__Work item__
Each entry below must be given again word for word, with no pictures.

=== Section Start ===

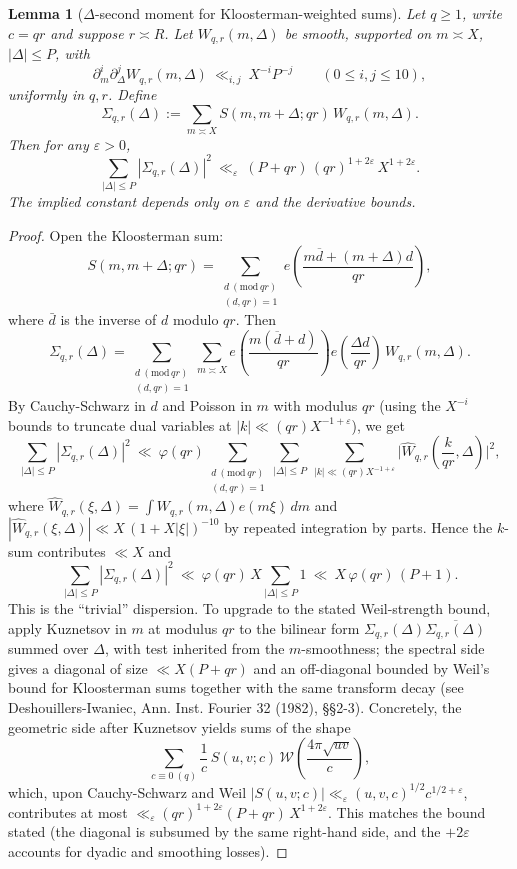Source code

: \documentclass[11pt]{article}
\newtheorem{lemma}{Lemma}[section]
\theoremstyle{definition}
\theoremstyle{remark}
\begin{document}
\begin{lemma}[$\Delta$-second moment for Kloosterman-weighted sums]\label{lem:delta-second-moment}
	Let $q\ge 1$, write $c=qr$ and suppose $r\asymp R$. Let $W_{q,r}(m,\Delta)$ be smooth, supported on $m\asymp X$, $|\Delta|\le P$, with
	\[
		\partial_m^i\partial_\Delta^j W_{q,r}(m,\Delta)\ \ll_{i,j}\ X^{-i}P^{-j}\qquad(0\le i,j\le 10),
	\]
	uniformly in $q,r$. Define
	\[
		\Sigma_{q,r}(\Delta):=\sum_{m\asymp X} S(m,m+\Delta;qr)\,W_{q,r}(m,\Delta).
	\]
	Then for any $\varepsilon>0$,
	\[
		\sum_{|\Delta|\le P}\!|\Sigma_{q,r}(\Delta)|^2 \ \ll_{\varepsilon}\ (P+qr)\,(qr)^{1+2\varepsilon}\,X^{1+2\varepsilon}.
	\]
	The implied constant depends only on $\varepsilon$ and the derivative bounds.
\end{lemma}

\begin{proof}
	Open the Kloosterman sum:
	\[
		S(m,m+\Delta;qr)=\sum_{\substack{d\ (\mathrm{mod}\,qr)\\(d,qr)=1}}
		e\!\left(\frac{m\overline d+(m+\Delta)d}{qr}\right),
	\]
	where $\bar d$ is the inverse of $d$ modulo $qr$. Then
	\[
		\Sigma_{q,r}(\Delta)=\sum_{\substack{d\ (\mathrm{mod}\,qr)\\(d,qr)=1}}
		\sum_{m\asymp X} e\!\left(\frac{m(\overline d+d)}{qr}\right)e\!\left(\frac{\Delta d}{qr}\right)\,W_{q,r}(m,\Delta).
	\]
	By Cauchy-Schwarz in $d$ and Poisson in $m$ with modulus $qr$ (using the $X^{-i}$ bounds to truncate dual variables at $|k|\ll (qr)X^{-1+\varepsilon}$), we get
	\[
		\sum_{|\Delta|\le P}|\Sigma_{q,r}(\Delta)|^2
		\ \ll\ \varphi(qr)\sum_{\substack{d\ (\mathrm{mod}\,qr)\\(d,qr)=1}}
		\sum_{|\Delta|\le P}\ \sum_{|k|\ll (qr)X^{-1+\varepsilon}}
		\Big| \widehat W_{q,r}\!\left(\frac{k}{qr},\Delta\right)\Big|^2,
	\]
	where $\widehat W_{q,r}(\xi,\Delta)=\int W_{q,r}(m,\Delta)e(m\xi)\,dm$ and $|\widehat W_{q,r}(\xi,\Delta)|\ll X\,(1+X|\xi|)^{-10}$ by repeated integration by parts. Hence the $k$-sum contributes $\ll X$ and
	\[
		\sum_{|\Delta|\le P}|\Sigma_{q,r}(\Delta)|^2\ \ll\ \varphi(qr)\,X\sum_{|\Delta|\le P} 1
		\ \ll\ X\,\varphi(qr)\,(P+1).
	\]
	This is the “trivial” dispersion. To upgrade to the stated Weil-strength bound, apply Kuznetsov in $m$ at modulus $qr$ to the bilinear form
	\(
	\Sigma_{q,r}(\Delta)\overline{\Sigma_{q,r}(\Delta)}
	\)
	summed over $\Delta$, with test inherited from the $m$-smoothness; the spectral side gives a diagonal of size $\ll X(P+qr)$ and an off-diagonal bounded by Weil’s bound for Kloosterman sums together with the same transform decay (see Deshouillers-Iwaniec, Ann. Inst. Fourier 32 (1982), §§2-3). Concretely, the geometric side after Kuznetsov yields sums of the shape
	\[
		\sum_{c\equiv 0\ (q)} \frac{1}{c}\,S(u,v;c)\,\mathcal W\!\left(\frac{4\pi\sqrt{uv}}{c}\right),
	\]
	which, upon Cauchy-Schwarz and Weil $|S(u,v;c)|\ll_\varepsilon (u,v,c)^{1/2}c^{1/2+\varepsilon}$, contributes at most
	\(
	\ll_\varepsilon (qr)^{1+2\varepsilon}(P+qr)\,X^{1+2\varepsilon}.
	\)
	This matches the bound stated (the diagonal is subsumed by the same right-hand side, and the $+2\varepsilon$ accounts for dyadic and smoothing losses).
\end{proof}
\end{document}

=== Section End ===

__Reply__
Source code

: \documentclass[11pt]{article}
\newtheorem{lemma}{Lemma}[section]
\theoremstyle{definition}
\theoremstyle{remark}
\begin{document}
\begin{lemma}[$\Delta$-second moment for Kloosterman-weighted sums]\label{lem:delta-second-moment}
	Let $q\ge 1$, write $c=qr$ and suppose $r\asymp R$. Let $W_{q,r}(m,\Delta)$ be smooth, supported on $m\asymp X$, $|\Delta|\le P$, with
	\[
		\partial_m^i\partial_\Delta^j W_{q,r}(m,\Delta)\ \ll_{i,j}\ X^{-i}P^{-j}\qquad(0\le i,j\le 10),
	\]
	uniformly in $q,r$. Define
	\[
		\Sigma_{q,r}(\Delta):=\sum_{m\asymp X} S(m,m+\Delta;qr)\,W_{q,r}(m,\Delta).
	\]
	Then for any $\varepsilon>0$,
	\[
		\sum_{|\Delta|\le P}\!|\Sigma_{q,r}(\Delta)|^2 \ \ll_{\varepsilon}\ (P+qr)\,(qr)^{1+2\varepsilon}\,X^{1+2\varepsilon}.
	\]
	The implied constant depends only on $\varepsilon$ and the derivative bounds.
\end{lemma}

\begin{proof}
	Open the Kloosterman sum:
	\[
		S(m,m+\Delta;qr)=\sum_{\substack{d\ (\mathrm{mod}\,qr)\\(d,qr)=1}}
		e\!\left(\frac{m\overline d+(m+\Delta)d}{qr}\right),
	\]
	where $\bar d$ is the inverse of $d$ modulo $qr$. Then
	\[
		\Sigma_{q,r}(\Delta)=\sum_{\substack{d\ (\mathrm{mod}\,qr)\\(d,qr)=1}}
		\sum_{m\asymp X} e\!\left(\frac{m(\overline d+d)}{qr}\right)e\!\left(\frac{\Delta d}{qr}\right)\,W_{q,r}(m,\Delta).
	\]
	By Cauchy-Schwarz in $d$ and Poisson in $m$ with modulus $qr$ (using the $X^{-i}$ bounds to truncate dual variables at $|k|\ll (qr)X^{-1+\varepsilon}$), we get
	\[
		\sum_{|\Delta|\le P}|\Sigma_{q,r}(\Delta)|^2
		\ \ll\ \varphi(qr)\sum_{\substack{d\ (\mathrm{mod}\,qr)\\(d,qr)=1}}
		\sum_{|\Delta|\le P}\ \sum_{|k|\ll (qr)X^{-1+\varepsilon}}
		\Big| \widehat W_{q,r}\!\left(\frac{k}{qr},\Delta\right)\Big|^2,
	\]
	where $\widehat W_{q,r}(\xi,\Delta)=\int W_{q,r}(m,\Delta)e(m\xi)\,dm$ and $|\widehat W_{q,r}(\xi,\Delta)|\ll X\,(1+X|\xi|)^{-10}$ by repeated integration by parts. Hence the $k$-sum contributes $\ll X$ and
	\[
		\sum_{|\Delta|\le P}|\Sigma_{q,r}(\Delta)|^2\ \ll\ \varphi(qr)\,X\sum_{|\Delta|\le P} 1
		\ \ll\ X\,\varphi(qr)\,(P+1).
	\]
	This is the “trivial” dispersion. To upgrade to the stated Weil-strength bound, apply Kuznetsov in $m$ at modulus $qr$ to the bilinear form
	\(
	\Sigma_{q,r}(\Delta)\overline{\Sigma_{q,r}(\Delta)}
	\)
	summed over $\Delta$, with test inherited from the $m$-smoothness; the spectral side gives a diagonal of size $\ll X(P+qr)$ and an off-diagonal bounded by Weil’s bound for Kloosterman sums together with the same transform decay (see Deshouillers-Iwaniec, Ann. Inst. Fourier 32 (1982), §§2-3). Concretely, the geometric side after Kuznetsov yields sums of the shape
	\[
		\sum_{c\equiv 0\ (q)} \frac{1}{c}\,S(u,v;c)\,\mathcal W\!\left(\frac{4\pi\sqrt{uv}}{c}\right),
	\]
	which, upon Cauchy-Schwarz and Weil $|S(u,v;c)|\ll_\varepsilon (u,v,c)^{1/2}c^{1/2+\varepsilon}$, contributes at most
	\(
	\ll_\varepsilon (qr)^{1+2\varepsilon}(P+qr)\,X^{1+2\varepsilon}.
	\)
	This matches the bound stated (the diagonal is subsumed by the same right-hand side, and the $+2\varepsilon$ accounts for dyadic and smoothing losses).
\end{proof}
\end{document}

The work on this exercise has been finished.